■ TASK
From the first line to the last, reproduce the records exactly as they appear below.

■ DATA

++++++++++++++++++++

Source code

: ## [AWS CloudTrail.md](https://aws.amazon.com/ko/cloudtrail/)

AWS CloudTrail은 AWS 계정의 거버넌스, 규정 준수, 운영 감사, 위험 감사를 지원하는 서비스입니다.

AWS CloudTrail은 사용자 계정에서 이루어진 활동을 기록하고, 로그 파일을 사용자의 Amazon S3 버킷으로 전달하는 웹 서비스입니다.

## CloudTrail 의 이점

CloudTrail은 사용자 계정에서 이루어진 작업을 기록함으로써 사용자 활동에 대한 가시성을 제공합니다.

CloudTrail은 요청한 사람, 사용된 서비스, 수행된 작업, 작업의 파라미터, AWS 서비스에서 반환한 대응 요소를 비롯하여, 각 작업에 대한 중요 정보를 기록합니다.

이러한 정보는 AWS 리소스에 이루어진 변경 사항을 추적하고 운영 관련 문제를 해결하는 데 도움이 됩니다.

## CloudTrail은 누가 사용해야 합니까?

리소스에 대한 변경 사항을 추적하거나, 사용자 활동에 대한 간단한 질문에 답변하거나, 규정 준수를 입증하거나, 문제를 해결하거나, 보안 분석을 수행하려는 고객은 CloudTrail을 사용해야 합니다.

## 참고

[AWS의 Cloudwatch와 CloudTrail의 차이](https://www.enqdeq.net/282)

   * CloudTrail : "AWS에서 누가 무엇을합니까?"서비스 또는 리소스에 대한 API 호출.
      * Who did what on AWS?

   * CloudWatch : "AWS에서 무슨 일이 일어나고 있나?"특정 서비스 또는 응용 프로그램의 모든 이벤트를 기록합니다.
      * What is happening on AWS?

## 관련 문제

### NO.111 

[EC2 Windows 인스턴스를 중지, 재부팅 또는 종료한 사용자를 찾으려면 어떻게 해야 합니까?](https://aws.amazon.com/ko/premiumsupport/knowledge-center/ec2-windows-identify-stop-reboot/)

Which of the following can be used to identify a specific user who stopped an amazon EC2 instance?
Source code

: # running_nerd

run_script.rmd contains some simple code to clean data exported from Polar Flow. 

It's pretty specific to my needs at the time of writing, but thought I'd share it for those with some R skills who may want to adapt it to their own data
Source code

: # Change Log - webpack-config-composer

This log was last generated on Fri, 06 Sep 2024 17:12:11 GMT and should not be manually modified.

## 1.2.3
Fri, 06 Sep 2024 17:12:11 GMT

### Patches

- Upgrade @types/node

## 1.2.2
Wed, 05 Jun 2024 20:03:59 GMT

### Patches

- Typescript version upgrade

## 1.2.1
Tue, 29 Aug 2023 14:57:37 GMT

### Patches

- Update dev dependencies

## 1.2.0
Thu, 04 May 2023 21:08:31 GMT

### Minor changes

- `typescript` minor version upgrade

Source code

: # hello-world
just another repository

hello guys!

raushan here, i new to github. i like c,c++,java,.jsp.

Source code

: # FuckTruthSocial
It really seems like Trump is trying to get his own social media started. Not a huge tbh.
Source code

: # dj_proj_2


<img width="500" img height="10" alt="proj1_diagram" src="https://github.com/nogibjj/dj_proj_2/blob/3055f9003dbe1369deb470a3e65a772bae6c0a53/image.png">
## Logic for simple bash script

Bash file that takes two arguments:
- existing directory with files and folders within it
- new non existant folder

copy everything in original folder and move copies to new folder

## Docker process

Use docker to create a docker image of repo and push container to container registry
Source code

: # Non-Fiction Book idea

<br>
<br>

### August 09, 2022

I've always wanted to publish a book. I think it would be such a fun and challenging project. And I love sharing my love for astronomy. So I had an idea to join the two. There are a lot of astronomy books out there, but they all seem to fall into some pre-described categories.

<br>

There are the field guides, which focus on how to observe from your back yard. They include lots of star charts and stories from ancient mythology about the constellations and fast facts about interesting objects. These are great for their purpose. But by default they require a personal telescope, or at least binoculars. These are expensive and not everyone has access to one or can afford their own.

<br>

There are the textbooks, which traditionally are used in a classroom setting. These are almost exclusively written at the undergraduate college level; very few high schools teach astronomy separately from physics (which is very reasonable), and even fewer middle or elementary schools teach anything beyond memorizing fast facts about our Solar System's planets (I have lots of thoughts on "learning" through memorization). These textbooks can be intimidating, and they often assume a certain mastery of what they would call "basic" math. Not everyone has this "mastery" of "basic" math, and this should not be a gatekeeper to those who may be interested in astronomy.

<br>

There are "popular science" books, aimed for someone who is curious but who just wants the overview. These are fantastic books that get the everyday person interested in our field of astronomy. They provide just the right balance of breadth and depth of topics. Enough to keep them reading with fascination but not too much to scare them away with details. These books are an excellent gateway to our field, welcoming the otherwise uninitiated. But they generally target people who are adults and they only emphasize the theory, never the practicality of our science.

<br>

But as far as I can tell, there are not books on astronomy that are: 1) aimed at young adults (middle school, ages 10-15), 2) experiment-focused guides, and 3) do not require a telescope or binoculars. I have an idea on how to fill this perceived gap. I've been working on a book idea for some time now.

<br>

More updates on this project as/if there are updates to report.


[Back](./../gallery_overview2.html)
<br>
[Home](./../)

++++++++++++++++++++

■ OUTPUT OF THE EXERCISE
Source code

: ## [AWS CloudTrail.md](https://aws.amazon.com/ko/cloudtrail/)

AWS CloudTrail은 AWS 계정의 거버넌스, 규정 준수, 운영 감사, 위험 감사를 지원하는 서비스입니다.

AWS CloudTrail은 사용자 계정에서 이루어진 활동을 기록하고, 로그 파일을 사용자의 Amazon S3 버킷으로 전달하는 웹 서비스입니다.

## CloudTrail 의 이점

CloudTrail은 사용자 계정에서 이루어진 작업을 기록함으로써 사용자 활동에 대한 가시성을 제공합니다.

CloudTrail은 요청한 사람, 사용된 서비스, 수행된 작업, 작업의 파라미터, AWS 서비스에서 반환한 대응 요소를 비롯하여, 각 작업에 대한 중요 정보를 기록합니다.

이러한 정보는 AWS 리소스에 이루어진 변경 사항을 추적하고 운영 관련 문제를 해결하는 데 도움이 됩니다.

## CloudTrail은 누가 사용해야 합니까?

리소스에 대한 변경 사항을 추적하거나, 사용자 활동에 대한 간단한 질문에 답변하거나, 규정 준수를 입증하거나, 문제를 해결하거나, 보안 분석을 수행하려는 고객은 CloudTrail을 사용해야 합니다.

## 참고

[AWS의 Cloudwatch와 CloudTrail의 차이](https://www.enqdeq.net/282)

   * CloudTrail : "AWS에서 누가 무엇을합니까?"서비스 또는 리소스에 대한 API 호출.
      * Who did what on AWS?

   * CloudWatch : "AWS에서 무슨 일이 일어나고 있나?"특정 서비스 또는 응용 프로그램의 모든 이벤트를 기록합니다.
      * What is happening on AWS?

## 관련 문제

### NO.111 

[EC2 Windows 인스턴스를 중지, 재부팅 또는 종료한 사용자를 찾으려면 어떻게 해야 합니까?](https://aws.amazon.com/ko/premiumsupport/knowledge-center/ec2-windows-identify-stop-reboot/)

Which of the following can be used to identify a specific user who stopped an amazon EC2 instance?
Source code

: # running_nerd

run_script.rmd contains some simple code to clean data exported from Polar Flow. 

It's pretty specific to my needs at the time of writing, but thought I'd share it for those with some R skills who may want to adapt it to their own data
Source code

: # Change Log - webpack-config-composer

This log was last generated on Fri, 06 Sep 2024 17:12:11 GMT and should not be manually modified.

## 1.2.3
Fri, 06 Sep 2024 17:12:11 GMT

### Patches

- Upgrade @types/node

## 1.2.2
Wed, 05 Jun 2024 20:03:59 GMT

### Patches

- Typescript version upgrade

## 1.2.1
Tue, 29 Aug 2023 14:57:37 GMT

### Patches

- Update dev dependencies

## 1.2.0
Thu, 04 May 2023 21:08:31 GMT

### Minor changes

- `typescript` minor version upgrade

Source code

: # hello-world
just another repository

hello guys!

raushan here, i new to github. i like c,c++,java,.jsp.

Source code

: # FuckTruthSocial
It really seems like Trump is trying to get his own social media started. Not a huge tbh.
Source code

: # dj_proj_2


<img width="500" img height="10" alt="proj1_diagram" src="https://github.com/nogibjj/dj_proj_2/blob/3055f9003dbe1369deb470a3e65a772bae6c0a53/image.png">
## Logic for simple bash script

Bash file that takes two arguments:
- existing directory with files and folders within it
- new non existant folder

copy everything in original folder and move copies to new folder

## Docker process

Use docker to create a docker image of repo and push container to container registry
Source code

: # Non-Fiction Book idea

<br>
<br>

### August 09, 2022

I've always wanted to publish a book. I think it would be such a fun and challenging project. And I love sharing my love for astronomy. So I had an idea to join the two. There are a lot of astronomy books out there, but they all seem to fall into some pre-described categories.

<br>

There are the field guides, which focus on how to observe from your back yard. They include lots of star charts and stories from ancient mythology about the constellations and fast facts about interesting objects. These are great for their purpose. But by default they require a personal telescope, or at least binoculars. These are expensive and not everyone has access to one or can afford their own.

<br>

There are the textbooks, which traditionally are used in a classroom setting. These are almost exclusively written at the undergraduate college level; very few high schools teach astronomy separately from physics (which is very reasonable), and even fewer middle or elementary schools teach anything beyond memorizing fast facts about our Solar System's planets (I have lots of thoughts on "learning" through memorization). These textbooks can be intimidating, and they often assume a certain mastery of what they would call "basic" math. Not everyone has this "mastery" of "basic" math, and this should not be a gatekeeper to those who may be interested in astronomy.

<br>

There are "popular science" books, aimed for someone who is curious but who just wants the overview. These are fantastic books that get the everyday person interested in our field of astronomy. They provide just the right balance of breadth and depth of topics. Enough to keep them reading with fascination but not too much to scare them away with details. These books are an excellent gateway to our field, welcoming the otherwise uninitiated. But they generally target people who are adults and they only emphasize the theory, never the practicality of our science.

<br>

But as far as I can tell, there are not books on astronomy that are: 1) aimed at young adults (middle school, ages 10-15), 2) experiment-focused guides, and 3) do not require a telescope or binoculars. I have an idea on how to fill this perceived gap. I've been working on a book idea for some time now.

<br>

More updates on this project as/if there are updates to report.


[Back](./../gallery_overview2.html)
<br>
[Home](./../)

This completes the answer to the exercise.